DIRECTIONS FOR THIS TASK: Scan the data below. Pull out each line where "descrição" occurs.

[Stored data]
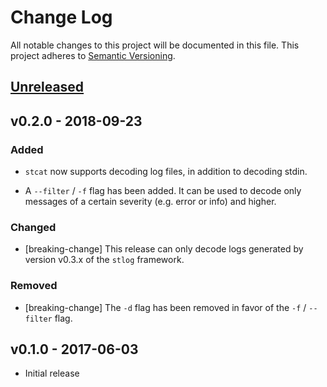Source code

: # Change Log

All notable changes to this project will be documented in this file.
This project adheres to [Semantic Versioning](http://semver.org/).

## [Unreleased]

## v0.2.0 - 2018-09-23

### Added

- `stcat` now supports decoding log files, in addition to decoding stdin.

- A `--filter` / `-f` flag has been added. It can be used to decode only
  messages of a certain severity (e.g. error or info) and higher.

### Changed

- [breaking-change] This release can only decode logs generated by version
  v0.3.x of the `stlog` framework.

### Removed

- [breaking-change] The `-d` flag has been removed in favor of the `-f` /
  `--filter` flag.

## v0.1.0 - 2017-06-03

- Initial release

[Unreleased]: https://github.com/japaric/stcat/compare/v0.2.0...HEAD
[v0.2.0]: https://github.com/japaric/stcat/compare/v0.1.0...v0.2.0
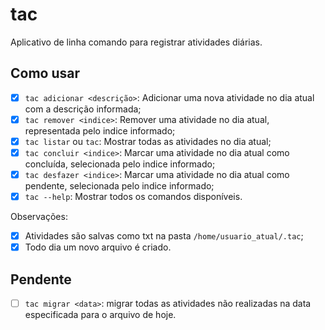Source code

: # tac

Aplicativo de linha comando para registrar atividades diárias.

## Como usar

- [x] `tac adicionar <descrição>`: Adicionar uma nova atividade no dia atual
com a descrição informada;
- [x] `tac remover <indice>`: Remover uma atividade no dia atual, representada
pelo indice informado;
- [x] `tac listar` ou `tac`: Mostrar todas as atividades no dia atual;
- [x] `tac concluir <indice>`: Marcar uma atividade no dia atual como concluída, selecionada
pelo indice informado;
- [x] `tac desfazer <indice>`: Marcar uma atividade no dia atual como pendente, selecionada
pelo indice informado;
- [x] `tac --help`: Mostrar todos os comandos disponíveis.

Observações:

- [x] Atividades são salvas como txt na pasta `/home/usuario_atual/.tac`;
- [x] Todo dia um novo arquivo é criado.

## Pendente

- [ ] `tac migrar <data>`: migrar todas as atividades não realizadas na data especificada
para o arquivo de hoje.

ANSWER BELOW:
- [x] `tac adicionar <descrição>`: Adicionar uma nova atividade no dia atual
com a descrição informada;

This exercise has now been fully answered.